» STUDY MATERIAL
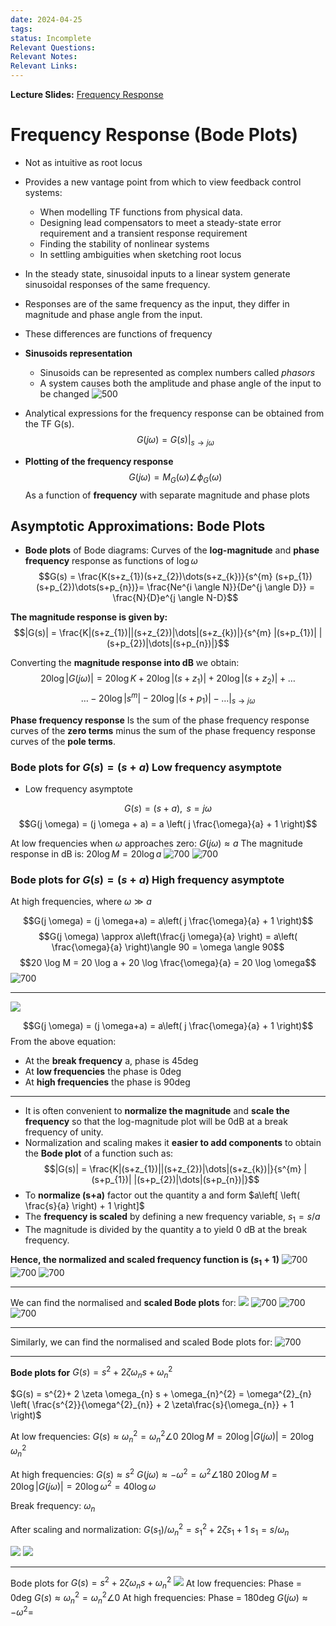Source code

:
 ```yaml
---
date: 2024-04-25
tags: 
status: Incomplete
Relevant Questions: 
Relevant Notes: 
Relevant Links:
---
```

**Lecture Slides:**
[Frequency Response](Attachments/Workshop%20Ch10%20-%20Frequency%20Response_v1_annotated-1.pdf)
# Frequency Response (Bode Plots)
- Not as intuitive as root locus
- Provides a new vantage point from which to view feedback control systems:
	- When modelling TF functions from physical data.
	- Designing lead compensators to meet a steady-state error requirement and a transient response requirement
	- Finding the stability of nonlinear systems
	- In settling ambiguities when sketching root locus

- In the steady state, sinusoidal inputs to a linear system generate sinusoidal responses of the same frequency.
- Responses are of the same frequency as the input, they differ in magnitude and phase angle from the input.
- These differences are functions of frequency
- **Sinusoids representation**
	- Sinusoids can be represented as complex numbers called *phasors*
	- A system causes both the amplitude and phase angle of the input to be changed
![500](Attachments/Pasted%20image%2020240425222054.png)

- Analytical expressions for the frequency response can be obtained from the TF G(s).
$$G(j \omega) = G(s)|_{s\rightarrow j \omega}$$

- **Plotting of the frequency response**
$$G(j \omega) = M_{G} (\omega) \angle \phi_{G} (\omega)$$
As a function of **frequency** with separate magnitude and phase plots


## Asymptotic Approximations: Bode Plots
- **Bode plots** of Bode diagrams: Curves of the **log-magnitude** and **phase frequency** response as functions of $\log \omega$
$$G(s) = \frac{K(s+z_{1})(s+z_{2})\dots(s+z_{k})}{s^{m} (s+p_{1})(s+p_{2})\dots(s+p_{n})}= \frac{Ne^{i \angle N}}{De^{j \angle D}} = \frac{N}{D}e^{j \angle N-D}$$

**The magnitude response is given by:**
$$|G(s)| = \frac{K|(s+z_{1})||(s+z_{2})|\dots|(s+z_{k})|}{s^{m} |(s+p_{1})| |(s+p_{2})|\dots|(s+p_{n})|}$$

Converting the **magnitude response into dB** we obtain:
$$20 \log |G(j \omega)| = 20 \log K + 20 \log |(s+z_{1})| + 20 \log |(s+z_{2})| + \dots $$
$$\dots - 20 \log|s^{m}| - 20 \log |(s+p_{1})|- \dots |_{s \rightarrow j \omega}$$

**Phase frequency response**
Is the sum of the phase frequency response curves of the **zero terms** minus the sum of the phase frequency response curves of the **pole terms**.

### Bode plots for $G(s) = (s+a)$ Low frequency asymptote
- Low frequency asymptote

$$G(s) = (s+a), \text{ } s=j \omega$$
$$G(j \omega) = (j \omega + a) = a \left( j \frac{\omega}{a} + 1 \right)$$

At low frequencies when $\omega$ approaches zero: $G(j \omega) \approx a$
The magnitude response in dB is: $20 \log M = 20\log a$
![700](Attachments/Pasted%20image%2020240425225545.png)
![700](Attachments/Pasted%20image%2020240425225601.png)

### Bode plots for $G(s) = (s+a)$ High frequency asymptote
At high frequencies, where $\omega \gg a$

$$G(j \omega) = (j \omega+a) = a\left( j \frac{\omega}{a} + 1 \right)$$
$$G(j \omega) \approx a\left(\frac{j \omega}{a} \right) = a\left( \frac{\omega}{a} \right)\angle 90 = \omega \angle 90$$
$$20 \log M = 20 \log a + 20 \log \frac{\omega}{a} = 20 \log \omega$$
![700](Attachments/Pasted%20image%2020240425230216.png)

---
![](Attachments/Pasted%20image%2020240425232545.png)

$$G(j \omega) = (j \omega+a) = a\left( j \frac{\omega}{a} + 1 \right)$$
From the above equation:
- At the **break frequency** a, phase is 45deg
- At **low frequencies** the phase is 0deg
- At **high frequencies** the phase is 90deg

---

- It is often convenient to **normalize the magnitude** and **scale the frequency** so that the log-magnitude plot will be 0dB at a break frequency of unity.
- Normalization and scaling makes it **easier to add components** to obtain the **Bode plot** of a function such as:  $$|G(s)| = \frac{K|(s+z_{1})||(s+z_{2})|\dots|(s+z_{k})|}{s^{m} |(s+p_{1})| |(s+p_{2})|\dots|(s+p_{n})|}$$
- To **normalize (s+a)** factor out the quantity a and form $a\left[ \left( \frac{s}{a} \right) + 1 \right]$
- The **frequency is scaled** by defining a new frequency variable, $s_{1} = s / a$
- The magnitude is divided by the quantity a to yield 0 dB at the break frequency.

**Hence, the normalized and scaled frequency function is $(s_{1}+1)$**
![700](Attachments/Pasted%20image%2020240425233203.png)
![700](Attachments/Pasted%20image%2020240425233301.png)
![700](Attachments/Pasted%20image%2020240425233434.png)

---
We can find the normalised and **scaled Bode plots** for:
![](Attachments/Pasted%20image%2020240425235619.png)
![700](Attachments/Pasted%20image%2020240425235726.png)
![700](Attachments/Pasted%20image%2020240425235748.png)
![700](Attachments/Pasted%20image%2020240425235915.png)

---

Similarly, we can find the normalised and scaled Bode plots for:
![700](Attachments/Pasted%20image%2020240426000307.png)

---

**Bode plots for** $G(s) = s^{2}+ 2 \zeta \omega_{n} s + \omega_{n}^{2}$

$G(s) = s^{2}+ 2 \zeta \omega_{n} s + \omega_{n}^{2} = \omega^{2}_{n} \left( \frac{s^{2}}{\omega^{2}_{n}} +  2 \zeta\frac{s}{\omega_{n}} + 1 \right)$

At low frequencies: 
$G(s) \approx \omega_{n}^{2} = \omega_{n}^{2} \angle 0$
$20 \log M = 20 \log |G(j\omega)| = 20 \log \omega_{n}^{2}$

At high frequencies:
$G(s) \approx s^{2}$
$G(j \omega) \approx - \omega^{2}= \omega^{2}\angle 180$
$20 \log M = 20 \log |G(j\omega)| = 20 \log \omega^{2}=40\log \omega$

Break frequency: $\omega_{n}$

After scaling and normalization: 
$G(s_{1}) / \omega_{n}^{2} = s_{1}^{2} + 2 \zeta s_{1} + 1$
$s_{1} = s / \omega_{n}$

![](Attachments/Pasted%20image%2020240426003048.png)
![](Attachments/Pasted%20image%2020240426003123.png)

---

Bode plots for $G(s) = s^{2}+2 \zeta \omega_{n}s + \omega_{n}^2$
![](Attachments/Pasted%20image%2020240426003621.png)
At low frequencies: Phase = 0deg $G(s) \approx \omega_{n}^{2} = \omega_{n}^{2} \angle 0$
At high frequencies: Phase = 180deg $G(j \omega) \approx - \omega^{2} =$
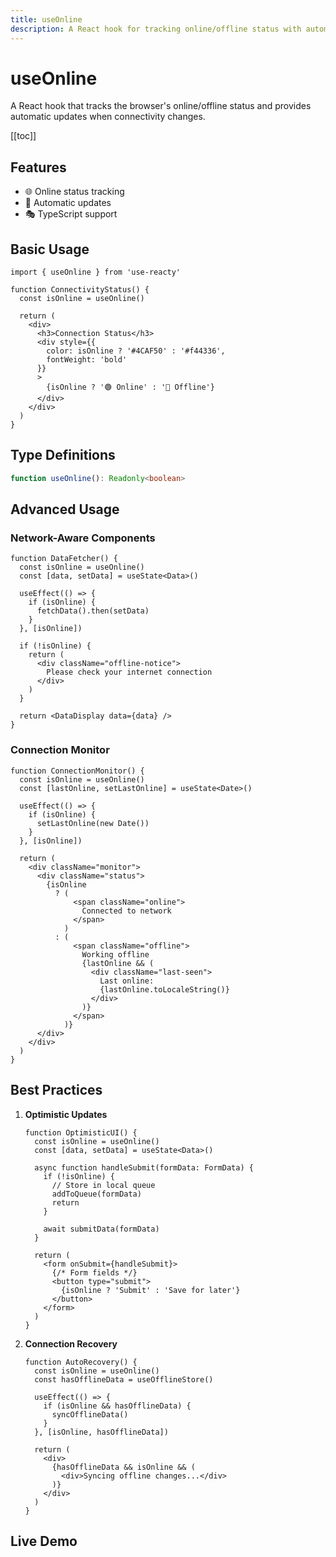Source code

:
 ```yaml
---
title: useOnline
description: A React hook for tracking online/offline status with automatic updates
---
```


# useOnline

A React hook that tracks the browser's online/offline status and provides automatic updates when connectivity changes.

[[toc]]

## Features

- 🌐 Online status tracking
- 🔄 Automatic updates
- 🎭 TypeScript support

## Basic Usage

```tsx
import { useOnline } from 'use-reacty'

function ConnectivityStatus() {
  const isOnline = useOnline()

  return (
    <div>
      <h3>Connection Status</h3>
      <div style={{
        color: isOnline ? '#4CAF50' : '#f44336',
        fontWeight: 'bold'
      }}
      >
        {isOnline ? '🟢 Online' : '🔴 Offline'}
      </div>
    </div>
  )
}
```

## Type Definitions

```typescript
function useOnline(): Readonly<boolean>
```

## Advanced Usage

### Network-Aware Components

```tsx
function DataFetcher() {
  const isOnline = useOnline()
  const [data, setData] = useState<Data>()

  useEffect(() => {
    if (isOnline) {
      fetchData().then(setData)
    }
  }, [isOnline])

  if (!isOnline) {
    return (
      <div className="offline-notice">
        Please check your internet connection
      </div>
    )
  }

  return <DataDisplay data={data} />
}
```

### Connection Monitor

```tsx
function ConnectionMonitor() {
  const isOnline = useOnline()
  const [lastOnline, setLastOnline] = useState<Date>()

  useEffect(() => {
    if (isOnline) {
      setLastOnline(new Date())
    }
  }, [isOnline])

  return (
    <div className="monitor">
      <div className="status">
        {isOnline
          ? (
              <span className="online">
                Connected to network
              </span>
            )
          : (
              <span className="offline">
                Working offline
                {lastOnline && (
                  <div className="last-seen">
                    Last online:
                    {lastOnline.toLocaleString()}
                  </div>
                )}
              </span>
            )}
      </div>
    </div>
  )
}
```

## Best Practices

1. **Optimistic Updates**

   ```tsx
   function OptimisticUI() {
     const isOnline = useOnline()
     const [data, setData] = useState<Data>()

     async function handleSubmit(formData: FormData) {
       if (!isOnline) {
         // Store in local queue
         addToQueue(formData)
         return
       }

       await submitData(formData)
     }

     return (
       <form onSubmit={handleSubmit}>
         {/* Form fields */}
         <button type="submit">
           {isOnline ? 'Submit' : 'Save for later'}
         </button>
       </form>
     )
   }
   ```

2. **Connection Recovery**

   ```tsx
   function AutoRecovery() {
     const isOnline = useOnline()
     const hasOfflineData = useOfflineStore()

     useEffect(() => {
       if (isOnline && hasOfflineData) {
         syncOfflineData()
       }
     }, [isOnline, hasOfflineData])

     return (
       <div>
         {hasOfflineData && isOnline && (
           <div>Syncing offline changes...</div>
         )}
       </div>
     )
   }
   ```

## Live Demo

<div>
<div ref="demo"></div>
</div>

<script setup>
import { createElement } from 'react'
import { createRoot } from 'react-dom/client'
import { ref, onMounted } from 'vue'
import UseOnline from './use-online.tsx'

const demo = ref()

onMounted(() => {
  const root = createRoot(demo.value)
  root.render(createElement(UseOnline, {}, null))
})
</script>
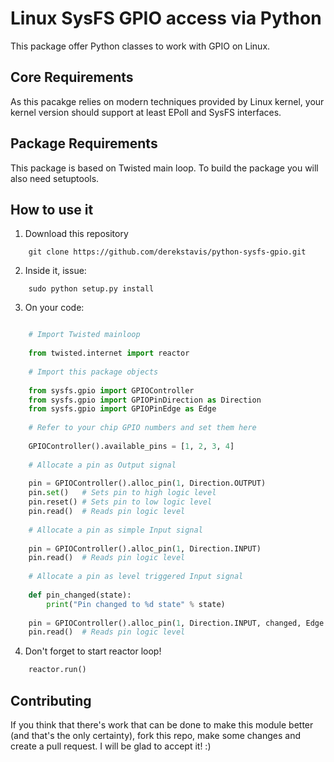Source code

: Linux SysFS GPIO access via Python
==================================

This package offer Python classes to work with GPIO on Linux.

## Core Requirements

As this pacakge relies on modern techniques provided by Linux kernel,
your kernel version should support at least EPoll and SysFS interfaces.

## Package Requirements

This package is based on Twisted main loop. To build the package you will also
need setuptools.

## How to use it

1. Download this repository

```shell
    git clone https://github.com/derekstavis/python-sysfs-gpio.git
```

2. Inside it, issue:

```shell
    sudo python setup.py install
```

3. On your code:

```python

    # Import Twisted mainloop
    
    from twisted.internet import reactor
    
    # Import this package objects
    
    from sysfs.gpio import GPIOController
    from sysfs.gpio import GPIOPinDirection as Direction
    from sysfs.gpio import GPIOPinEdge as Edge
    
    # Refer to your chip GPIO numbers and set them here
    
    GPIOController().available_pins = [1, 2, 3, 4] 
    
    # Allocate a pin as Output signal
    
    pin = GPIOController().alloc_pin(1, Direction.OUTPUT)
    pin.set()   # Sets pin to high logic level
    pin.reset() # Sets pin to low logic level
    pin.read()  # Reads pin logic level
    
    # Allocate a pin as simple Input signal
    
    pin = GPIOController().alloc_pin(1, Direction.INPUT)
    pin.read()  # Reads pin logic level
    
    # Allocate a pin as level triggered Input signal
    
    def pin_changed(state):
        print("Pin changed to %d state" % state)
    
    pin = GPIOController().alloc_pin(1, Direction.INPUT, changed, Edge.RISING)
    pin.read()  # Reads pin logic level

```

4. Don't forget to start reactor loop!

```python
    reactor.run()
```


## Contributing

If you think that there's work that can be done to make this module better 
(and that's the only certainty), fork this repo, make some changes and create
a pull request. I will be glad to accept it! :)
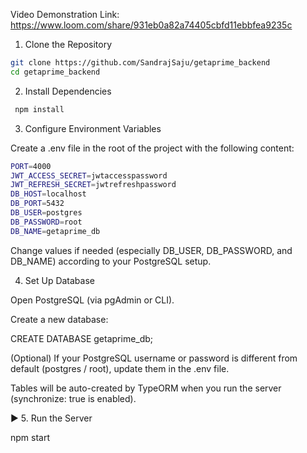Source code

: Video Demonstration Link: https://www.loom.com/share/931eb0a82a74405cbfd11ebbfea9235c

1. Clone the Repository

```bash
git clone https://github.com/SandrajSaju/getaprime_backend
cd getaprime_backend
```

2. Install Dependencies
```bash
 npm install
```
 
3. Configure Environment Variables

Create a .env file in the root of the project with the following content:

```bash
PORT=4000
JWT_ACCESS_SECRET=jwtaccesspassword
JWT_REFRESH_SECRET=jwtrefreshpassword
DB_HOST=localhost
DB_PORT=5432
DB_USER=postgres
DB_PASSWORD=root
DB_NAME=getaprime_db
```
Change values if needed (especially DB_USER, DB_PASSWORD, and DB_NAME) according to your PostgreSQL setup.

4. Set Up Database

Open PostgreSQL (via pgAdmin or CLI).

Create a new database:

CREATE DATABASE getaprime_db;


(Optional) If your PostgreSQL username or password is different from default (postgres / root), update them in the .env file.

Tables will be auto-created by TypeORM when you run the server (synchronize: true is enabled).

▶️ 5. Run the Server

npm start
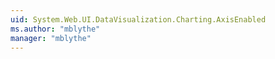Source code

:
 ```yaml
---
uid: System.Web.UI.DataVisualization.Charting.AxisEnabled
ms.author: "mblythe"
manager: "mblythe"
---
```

» ABOUT THIS TASK
Whenever a line above contains "Allocate", copy that line.

» ANSWER AREA
    # Allocate a pin as Output signal
    # Allocate a pin as simple Input signal
    # Allocate a pin as level triggered Input signal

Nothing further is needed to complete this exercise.